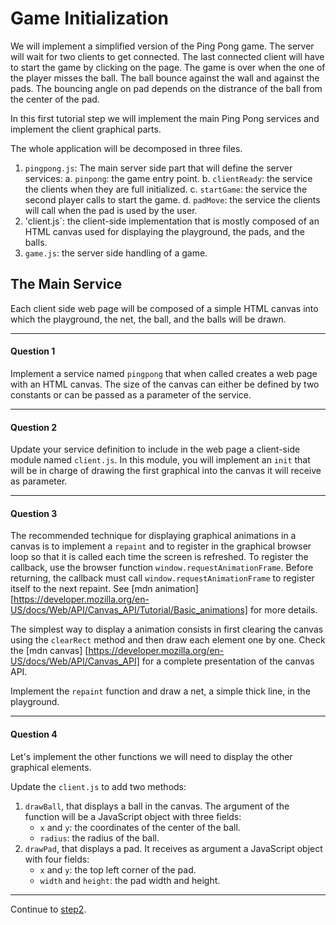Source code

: Game Initialization
===================

We will implement a simplified version of the Ping Pong game. The
server will wait for two clients to get connected. The last connected
client will have to start the game by clicking on the page.  The game
is over when the one of the player misses the ball. The ball bounce
against the wall and against the pads. The bouncing angle on pad
depends on the distrance of the ball from the center of the pad.

In this first tutorial step we will implement the main Ping Pong
services and implement the client graphical parts.

The whole application will be decomposed in three files. 

  1. `pingpong.js`: The main server side part that will define the server 
  services:
    a. `pinpong`: the game entry point.
    b. `clientReady`: the service the clients when they are full initialized.
	c. `startGame`: the service the second player calls to start the game.
	d. `padMove`: the service the clients will call when the pad is used by
      the user.
  2. 'client.js`: the client-side implementation that is mostly composed
    of an HTML canvas used for displaying the playground, the pads, and the balls.
  3. `game.js`: the server side handling of a game.


The Main Service
----------------

Each client side web page will be composed of a simple HTML canvas into
which the playground, the net, the ball, and the balls will be drawn.

*****************************************************************************
#### Question 1 ####

Implement a service named `pingpong` that when called creates a web page
with an HTML canvas. The size of the canvas can either be defined by
two constants or can be passed as a parameter of the service.
*****************************************************************************

#### Question 2 ####

Update your service definition to include in the web page a client-side
module named `client.js`. In this module, you will implement an `init`
that will be in charge of drawing the first graphical into the canvas
it will receive as parameter.

*****************************************************************************

#### Question 3 ####

The recommended technique for displaying graphical animations in a
canvas is to implement a `repaint` and to register in the graphical
browser loop so that it is called each time the screen is
refreshed. To register the callback, use the browser function
`window.requestAnimationFrame`.  Before returning, the callback must
call `window.requestAnimationFrame` to register itself to the next
repaint. See [mdn animation]
[https://developer.mozilla.org/en-US/docs/Web/API/Canvas_API/Tutorial/Basic_animations]
for more details.

The simplest way to display a animation consists in first clearing the
canvas using the `clearRect` method and then draw each element one by one.
Check the [mdn canvas] 
[https://developer.mozilla.org/en-US/docs/Web/API/Canvas_API] for a complete
presentation of the canvas API. 

Implement the `repaint` function and draw a net, a simple thick line,
in the playground.

*****************************************************************************

#### Question 4 ####

Let's implement the other functions we will need to display the other
graphical elements.

Update the `client.js` to add two methods:

 1. `drawBall`, that displays a ball in the canvas. The argument of the
function will be a JavaScript object with three fields:
    - `x` and `y`: the coordinates of the center of the ball.
    - `radius`: the radius of the ball.
 2. `drawPad`, that displays a pad. It receives as argument a JavaScript object
with four fields:
    - `x` and `y`: the top left corner of the pad.
    - `width` and `height`: the pad width and height.

**************************************************************************
Continue to [step2](https://github.com/manuel-serrano/hop-tutorials/tree/master/pipo/step2/).
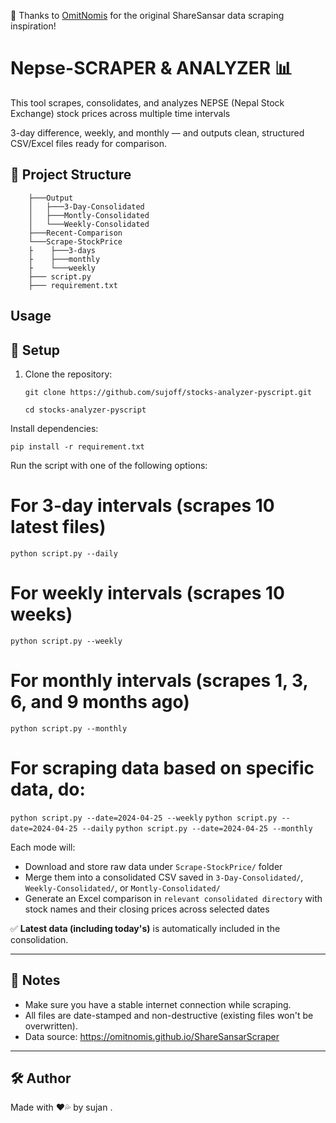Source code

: 🙏 Thanks to [OmitNomis](https://github.com/OmitNomis/ShareSansarScraper) for the original ShareSansar data scraping inspiration!


# Nepse-SCRAPER & ANALYZER 📊

This tool scrapes, consolidates, and analyzes NEPSE (Nepal Stock Exchange) stock prices across multiple time intervals

 3-day difference, 
 weekly, 
 and monthly — and outputs clean, structured CSV/Excel files ready for comparison.



## 📁 Project Structure



        ├───Output
        │   ├───3-Day-Consolidated
        │   ├───Montly-Consolidated
        │   └───Weekly-Consolidated
        ├───Recent-Comparison
        └───Scrape-StockPrice
        ├    ├───3-days
        ├    ├───monthly
        ├    └───weekly   
        ├─── script.py
        ├─── requirement.txt



## Usage

## 🔧 Setup

1. Clone the repository:
   
   `git clone https://github.com/sujoff/stocks-analyzer-pyscript.git`

   `cd stocks-analyzer-pyscript`


Install dependencies:

    pip install -r requirement.txt


Run the script with one of the following options:


# For 3-day intervals (scrapes 10 latest files)
`python script.py --daily`

# For weekly intervals (scrapes 10 weeks)
`python script.py --weekly`

# For monthly intervals (scrapes 1, 3, 6, and 9 months ago)
`python script.py --monthly`

# For scraping data based on specific data, do:

`python script.py --date=2024-04-25 --weekly`
`python script.py --date=2024-04-25 --daily`
`python script.py --date=2024-04-25 --monthly`


Each mode will:
- Download and store raw data under `Scrape-StockPrice/` folder
- Merge them into a consolidated CSV saved in `3-Day-Consolidated/`, `Weekly-Consolidated/`, or `Montly-Consolidated/`
- Generate an Excel comparison in `relevant consolidated directory` with stock names and their closing prices across selected dates

✅ **Latest data (including today's)** is automatically included in the consolidation.

---

## 📌 Notes

- Make sure you have a stable internet connection while scraping.
- All files are date-stamped and non-destructive (existing files won't be overwritten).
- Data source: https://omitnomis.github.io/ShareSansarScraper


---

## 🛠 Author

Made with ❤️💦 by sujan .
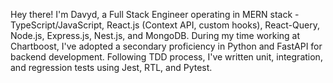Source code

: Hey there! I'm Davyd, a Full Stack Engineer operating in MERN stack - TypeScript/JavaScript, React.js (Context API, custom hooks), React-Query, Node.js, Express.js, Nest.js, and MongoDB. During my time working at Chartboost, I've adopted a secondary proficiency in Python and FastAPI for backend development. Following TDD process, I've written unit, integration, and regression tests using Jest, RTL, and Pytest. 
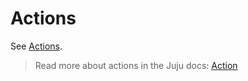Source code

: # Actions

See [Actions](https://charmhub.io/discourse-k8s/actions).
> Read more about actions in the Juju docs: [Action](https://juju.is/docs/juju/action)
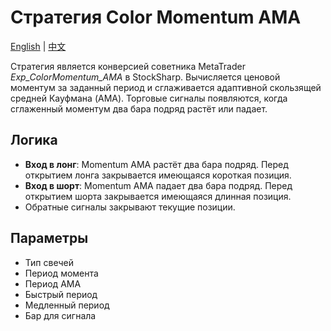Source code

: # Стратегия Color Momentum AMA
[English](README.md) | [中文](README_cn.md)

Стратегия является конверсией советника MetaTrader *Exp_ColorMomentum_AMA* в StockSharp.
Вычисляется ценовой моментум за заданный период и сглаживается адаптивной скользящей средней Кауфмана (AMA).
Торговые сигналы появляются, когда сглаженный моментум два бара подряд растёт или падает.

## Логика
- **Вход в лонг**: Momentum AMA растёт два бара подряд. Перед открытием лонга закрывается имеющаяся короткая позиция.
- **Вход в шорт**: Momentum AMA падает два бара подряд. Перед открытием шорта закрывается имеющаяся длинная позиция.
- Обратные сигналы закрывают текущие позиции.

## Параметры
- Тип свечей
- Период момента
- Период AMA
- Быстрый период
- Медленный период
- Бар для сигнала

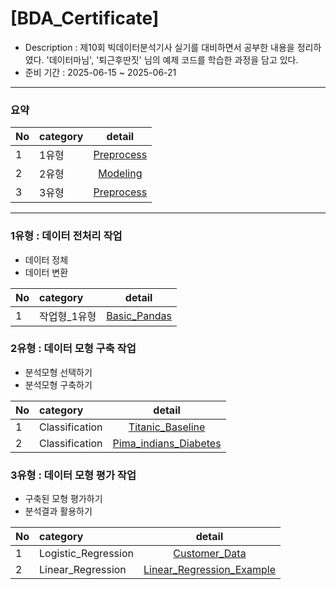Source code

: # [BDA_Certificate]

- Description : 제10회 빅데이터분석기사 실기를 대비하면서 공부한 내용을 정리하였다. '데이터마님', '퇴근후딴짓' 님의 예제 코드를 학습한 과정을 담고 있다.
- 준비 기간 : 2025-06-15  ~ 2025-06-21

---
### 요약
| No | category | detail |
| :--- | :--- | :---: |
| 1 | 1유형 | [Preprocess](Preprocess.ipynb) |
| 2 | 2유형 | [Modeling](Modeling_Template.ipynb) |
| 3 | 3유형 | [Preprocess](Statistics_Templates.ipynb) |

---
### 1유형 : 데이터 전처리 작업
- 데이터 정체
- 데이터 변환

| No | category | detail |
| :--- | :--- | :---: |
| 1 | 작업형_1유형 | [Basic_Pandas](작업형_1유형.ipynb) |

### 2유형 : 데이터 모형 구축 작업
- 분석모형 선택하기
- 분석모형 구축하기

| No | category | detail |
| :--- | :--- | :---: |
| 1 | Classification | [Titanic_Baseline](분류_모델링_예제1.ipynb) |
| 2 | Classification | [Pima_indians_Diabetes](분류_모델링_예제2.ipynb) |

### 3유형 : 데이터 모형 평가 작업
- 구축된 모형 평가하기
- 분석결과 활용하기

| No | category | detail |
| :--- | :--- | :---: |
| 1 | Logistic_Regression | [Customer_Data](Logit_로지스틱회귀.ipynb)|
| 2 | Linear_Regression | [Linear_Regression_Example](OLS_선형회귀.ipynb)|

+ + + +

WHAT YOU NEED TO DO
Would you please copy the listing exactly, omitting every picture?

TASK RESULT
Source code

: Game Initialization
===================

We will implement a simplified version of the Ping Pong game. The
server will wait for two clients to get connected. The last connected
client will have to start the game by clicking on the page.  The game
is over when the one of the player misses the ball. The ball bounce
against the wall and against the pads. The bouncing angle on pad
depends on the distrance of the ball from the center of the pad.

In this first tutorial step we will implement the main Ping Pong
services and implement the client graphical parts.

The whole application will be decomposed in three files. 

  1. `pingpong.js`: The main server side part that will define the server 
  services:
    a. `pinpong`: the game entry point.
    b. `clientReady`: the service the clients when they are full initialized.
	c. `startGame`: the service the second player calls to start the game.
	d. `padMove`: the service the clients will call when the pad is used by
      the user.
  2. 'client.js`: the client-side implementation that is mostly composed
    of an HTML canvas used for displaying the playground, the pads, and the balls.
  3. `game.js`: the server side handling of a game.


The Main Service
----------------

Each client side web page will be composed of a simple HTML canvas into
which the playground, the net, the ball, and the balls will be drawn.

*****************************************************************************
#### Question 1 ####

Implement a service named `pingpong` that when called creates a web page
with an HTML canvas. The size of the canvas can either be defined by
two constants or can be passed as a parameter of the service.
*****************************************************************************

#### Question 2 ####

Update your service definition to include in the web page a client-side
module named `client.js`. In this module, you will implement an `init`
that will be in charge of drawing the first graphical into the canvas
it will receive as parameter.

*****************************************************************************

#### Question 3 ####

The recommended technique for displaying graphical animations in a
canvas is to implement a `repaint` and to register in the graphical
browser loop so that it is called each time the screen is
refreshed. To register the callback, use the browser function
`window.requestAnimationFrame`.  Before returning, the callback must
call `window.requestAnimationFrame` to register itself to the next
repaint. See [mdn animation]
[https://developer.mozilla.org/en-US/docs/Web/API/Canvas_API/Tutorial/Basic_animations]
for more details.

The simplest way to display a animation consists in first clearing the
canvas using the `clearRect` method and then draw each element one by one.
Check the [mdn canvas] 
[https://developer.mozilla.org/en-US/docs/Web/API/Canvas_API] for a complete
presentation of the canvas API. 

Implement the `repaint` function and draw a net, a simple thick line,
in the playground.

*****************************************************************************

#### Question 4 ####

Let's implement the other functions we will need to display the other
graphical elements.

Update the `client.js` to add two methods:

 1. `drawBall`, that displays a ball in the canvas. The argument of the
function will be a JavaScript object with three fields:
    - `x` and `y`: the coordinates of the center of the ball.
    - `radius`: the radius of the ball.
 2. `drawPad`, that displays a pad. It receives as argument a JavaScript object
with four fields:
    - `x` and `y`: the top left corner of the pad.
    - `width` and `height`: the pad width and height.

**************************************************************************
Continue to [step2](https://github.com/manuel-serrano/hop-tutorials/tree/master/pipo/step2/).
Source code

: 🙏 Thanks to [OmitNomis](https://github.com/OmitNomis/ShareSansarScraper) for the original ShareSansar data scraping inspiration!


# Nepse-SCRAPER & ANALYZER 📊

This tool scrapes, consolidates, and analyzes NEPSE (Nepal Stock Exchange) stock prices across multiple time intervals

 3-day difference, 
 weekly, 
 and monthly — and outputs clean, structured CSV/Excel files ready for comparison.



## 📁 Project Structure



        ├───Output
        │   ├───3-Day-Consolidated
        │   ├───Montly-Consolidated
        │   └───Weekly-Consolidated
        ├───Recent-Comparison
        └───Scrape-StockPrice
        ├    ├───3-days
        ├    ├───monthly
        ├    └───weekly   
        ├─── script.py
        ├─── requirement.txt



## Usage

## 🔧 Setup

1. Clone the repository:
   
   `git clone https://github.com/sujoff/stocks-analyzer-pyscript.git`

   `cd stocks-analyzer-pyscript`


Install dependencies:

    pip install -r requirement.txt


Run the script with one of the following options:


# For 3-day intervals (scrapes 10 latest files)
`python script.py --daily`

# For weekly intervals (scrapes 10 weeks)
`python script.py --weekly`

# For monthly intervals (scrapes 1, 3, 6, and 9 months ago)
`python script.py --monthly`

# For scraping data based on specific data, do:

`python script.py --date=2024-04-25 --weekly`
`python script.py --date=2024-04-25 --daily`
`python script.py --date=2024-04-25 --monthly`


Each mode will:
- Download and store raw data under `Scrape-StockPrice/` folder
- Merge them into a consolidated CSV saved in `3-Day-Consolidated/`, `Weekly-Consolidated/`, or `Montly-Consolidated/`
- Generate an Excel comparison in `relevant consolidated directory` with stock names and their closing prices across selected dates

✅ **Latest data (including today's)** is automatically included in the consolidation.

---

## 📌 Notes

- Make sure you have a stable internet connection while scraping.
- All files are date-stamped and non-destructive (existing files won't be overwritten).
- Data source: https://omitnomis.github.io/ShareSansarScraper


---

## 🛠 Author

Made with ❤️💦 by sujan .
Source code

: Hey there! I'm Davyd, a Full Stack Engineer operating in MERN stack - TypeScript/JavaScript, React.js (Context API, custom hooks), React-Query, Node.js, Express.js, Nest.js, and MongoDB. During my time working at Chartboost, I've adopted a secondary proficiency in Python and FastAPI for backend development. Following TDD process, I've written unit, integration, and regression tests using Jest, RTL, and Pytest. 
Source code

: # Actions

See [Actions](https://charmhub.io/discourse-k8s/actions).
> Read more about actions in the Juju docs: [Action](https://juju.is/docs/juju/action)
Source code

: # Стратегия Color Momentum AMA
[English](README.md) | [中文](README_cn.md)

Стратегия является конверсией советника MetaTrader *Exp_ColorMomentum_AMA* в StockSharp.
Вычисляется ценовой моментум за заданный период и сглаживается адаптивной скользящей средней Кауфмана (AMA).
Торговые сигналы появляются, когда сглаженный моментум два бара подряд растёт или падает.

## Логика
- **Вход в лонг**: Momentum AMA растёт два бара подряд. Перед открытием лонга закрывается имеющаяся короткая позиция.
- **Вход в шорт**: Momentum AMA падает два бара подряд. Перед открытием шорта закрывается имеющаяся длинная позиция.
- Обратные сигналы закрывают текущие позиции.

## Параметры
- Тип свечей
- Период момента
- Период AMA
- Быстрый период
- Медленный период
- Бар для сигнала

Source code

: # [BDA_Certificate]

- Description : 제10회 빅데이터분석기사 실기를 대비하면서 공부한 내용을 정리하였다. '데이터마님', '퇴근후딴짓' 님의 예제 코드를 학습한 과정을 담고 있다.
- 준비 기간 : 2025-06-15  ~ 2025-06-21

---
### 요약
| No | category | detail |
| :--- | :--- | :---: |
| 1 | 1유형 | [Preprocess](Preprocess.ipynb) |
| 2 | 2유형 | [Modeling](Modeling_Template.ipynb) |
| 3 | 3유형 | [Preprocess](Statistics_Templates.ipynb) |

---
### 1유형 : 데이터 전처리 작업
- 데이터 정체
- 데이터 변환

| No | category | detail |
| :--- | :--- | :---: |
| 1 | 작업형_1유형 | [Basic_Pandas](작업형_1유형.ipynb) |

### 2유형 : 데이터 모형 구축 작업
- 분석모형 선택하기
- 분석모형 구축하기

| No | category | detail |
| :--- | :--- | :---: |
| 1 | Classification | [Titanic_Baseline](분류_모델링_예제1.ipynb) |
| 2 | Classification | [Pima_indians_Diabetes](분류_모델링_예제2.ipynb) |

### 3유형 : 데이터 모형 평가 작업
- 구축된 모형 평가하기
- 분석결과 활용하기

| No | category | detail |
| :--- | :--- | :---: |
| 1 | Logistic_Regression | [Customer_Data](Logit_로지스틱회귀.ipynb)|
| 2 | Linear_Regression | [Linear_Regression_Example](OLS_선형회귀.ipynb)|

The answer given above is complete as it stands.